I think the better solution is just to change RuntimeString to Cow as @nazar-pc said. Otherwise I would propose that we just write some custom Serialize/Deserialize.

The only reason for RuntimeString to exist that I see is that it allows to bypass UTF-8 verification in runtime in some cases. Not sure how critical it is though.

bkchr commented 7 months ago

This comes from a time when we did not had Encode and Decode enabled in SCALE for no_std 🙈

I mean this is the reason why this exists, because I know the guy that added the RuntimeString :P

nazar-pc commented 2 months ago

Recommended course of action to fix this?

bkchr commented 2 months ago

If moving it to Cow<'static, str> works, I would propose we do it this way.
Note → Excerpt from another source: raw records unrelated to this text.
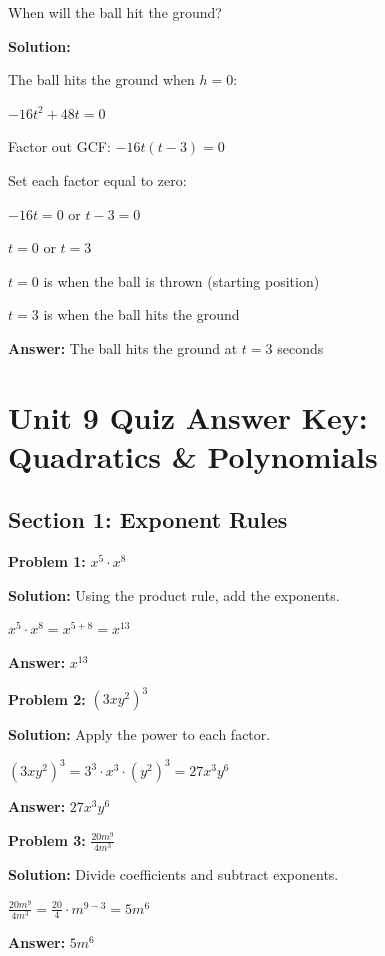 \documentclass[12pt]{article}
\begin{document}
		When will the ball hit the ground?
		
		\textbf{Solution:}
		
		The ball hits the ground when $h = 0$:
		
		$-16t^2 + 48t = 0$
		
		Factor out GCF: $-16t(t - 3) = 0$
		
		Set each factor equal to zero:
		
		$-16t = 0$ or $t - 3 = 0$
		
		$t = 0$ or $t = 3$
		
		$t = 0$ is when the ball is thrown (starting position)
		
		$t = 3$ is when the ball hits the ground
		
		\textbf{Answer:} The ball hits the ground at $t = 3$ seconds

\newpage

\section*{Unit 9 Quiz Answer Key: Quadratics \& Polynomials}

	\subsection*{Section 1: Exponent Rules}

		\textbf{Problem 1:} $x^5 \cdot x^8$
		
		\textbf{Solution:} Using the product rule, add the exponents.
		
		$x^5 \cdot x^8 = x^{5+8} = x^{13}$
		
		\textbf{Answer:} $x^{13}$

		\vspace{0.5cm}

		\textbf{Problem 2:} $(3xy^2)^3$
		
		\textbf{Solution:} Apply the power to each factor.
		
		$(3xy^2)^3 = 3^3 \cdot x^3 \cdot (y^2)^3 = 27x^3y^6$
		
		\textbf{Answer:} $27x^3y^6$

		\vspace{0.5cm}

		\textbf{Problem 3:} $\frac{20m^9}{4m^3}$
		
		\textbf{Solution:} Divide coefficients and subtract exponents.
		
		$\frac{20m^9}{4m^3} = \frac{20}{4} \cdot m^{9-3} = 5m^6$
		
		\textbf{Answer:} $5m^6$
\end{document}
nazar-pc commented 2 months ago

My only concern is that it'll be a breaking change for JSON serialization, hence the question. If someone stored serialized RuntimeString in actual runtime, they'll be surprised to see it not working anymore (I guess we can work around that by implementing custom deserializer that will support decoding bytes as well, but that feels ugly).

bkchr commented 2 months ago

Can we even differentiate between bytes or string encoded?

nazar-pc commented 2 months ago

I think the answer very much depends on the serialization format. We can definitely tell that in JSON and probably some other self-describing formats, but I don't think it is universally true.

bkchr commented 2 months ago

If someone stored serialized RuntimeString in actual runtime, they'll be surprised to see it not working anymore (I guess we can work around that by

Just thought about this again. Actually if they stored it as SCALE encoded, the encoding is the same and decoding should not fail between Vec<u8> and String.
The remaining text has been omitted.